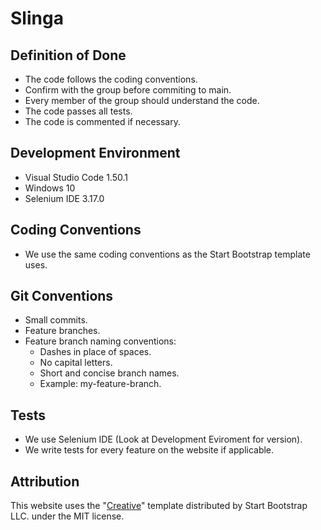 # Slinga

## Definition of Done
- The code follows the coding conventions.
- Confirm with the group before commiting to main. 
- Every member of the group should understand the code.
- The code passes all tests.
- The code is commented if necessary. 

## Development Environment
- Visual Studio Code 1.50.1
- Windows 10
- Selenium IDE 3.17.0

## Coding Conventions
- We use the same coding conventions as the Start Bootstrap template uses.

## Git Conventions

- Small commits.
- Feature branches.
- Feature branch naming conventions:
    - Dashes in place of spaces.
    - No capital letters.
    - Short and concise branch names.
    - Example: my-feature-branch.

## Tests

- We use Selenium IDE (Look at Development Eviroment for version).
- We write tests for every feature on the website if applicable.


## Attribution

This website uses the "[Creative](https://startbootstrap.com/theme/creative)" template distributed by Start Bootstrap LLC. under the MIT license.
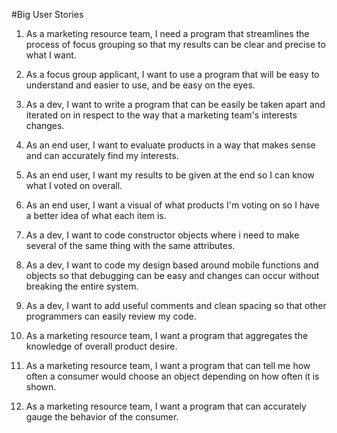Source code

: #Big User Stories

1. As a marketing resource team, I need a program that streamlines the process of focus grouping so that my results can be clear and precise to what I want.

2. As a focus group applicant, I want to use a program that will be easy to understand and easier to use, and be easy on the eyes.

3. As a dev, I want to write a program that can be easily be taken apart and iterated on in respect to the way that a marketing team's interests changes. 

4. As an end user, I want to evaluate products in a way that makes sense and can accurately find my interests. 

5. As an end user, I want my results to be given at the end so I can know what I voted on overall.

6. As an end user, I want a visual of what products I'm voting on so I have a better idea of what each item is. 

7. As a dev, I want to code  constructor objects where i need to make several of the same thing with the same attributes. 

8. As a dev, I want to code my design based around mobile functions and objects so that debugging can be easy and changes can occur without breaking the entire system.

9. As a dev, I want to add useful comments and clean spacing so that other programmers can easily review my code.

10. As a marketing resource team, I want a program that aggregates the knowledge of overall product desire. 

11. As a marketing resource team, I want a program that can tell me how often a consumer would choose an object depending on how often it is shown. 

12. As a marketing resource team, I want a program that can accurately gauge the behavior of the consumer.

————

▸ **WORK TO COMPLETE**: Give back all of the entries above exactly, with the pictures excluded.

▸ **TASK RESULT**:
 # Slinga

## Definition of Done
- The code follows the coding conventions.
- Confirm with the group before commiting to main. 
- Every member of the group should understand the code.
- The code passes all tests.
- The code is commented if necessary. 

## Development Environment
- Visual Studio Code 1.50.1
- Windows 10
- Selenium IDE 3.17.0

## Coding Conventions
- We use the same coding conventions as the Start Bootstrap template uses.

## Git Conventions

- Small commits.
- Feature branches.
- Feature branch naming conventions:
    - Dashes in place of spaces.
    - No capital letters.
    - Short and concise branch names.
    - Example: my-feature-branch.

## Tests

- We use Selenium IDE (Look at Development Eviroment for version).
- We write tests for every feature on the website if applicable.


## Attribution

This website uses the "[Creative](https://startbootstrap.com/theme/creative)" template distributed by Start Bootstrap LLC. under the MIT license.
Source code

: #Big User Stories

1. As a marketing resource team, I need a program that streamlines the process of focus grouping so that my results can be clear and precise to what I want.

2. As a focus group applicant, I want to use a program that will be easy to understand and easier to use, and be easy on the eyes.

3. As a dev, I want to write a program that can be easily be taken apart and iterated on in respect to the way that a marketing team's interests changes. 

4. As an end user, I want to evaluate products in a way that makes sense and can accurately find my interests. 

5. As an end user, I want my results to be given at the end so I can know what I voted on overall.

6. As an end user, I want a visual of what products I'm voting on so I have a better idea of what each item is. 

7. As a dev, I want to code  constructor objects where i need to make several of the same thing with the same attributes. 

8. As a dev, I want to code my design based around mobile functions and objects so that debugging can be easy and changes can occur without breaking the entire system.

9. As a dev, I want to add useful comments and clean spacing so that other programmers can easily review my code.

10. As a marketing resource team, I want a program that aggregates the knowledge of overall product desire. 

11. As a marketing resource team, I want a program that can tell me how often a consumer would choose an object depending on how often it is shown. 

12. As a marketing resource team, I want a program that can accurately gauge the behavior of the consumer.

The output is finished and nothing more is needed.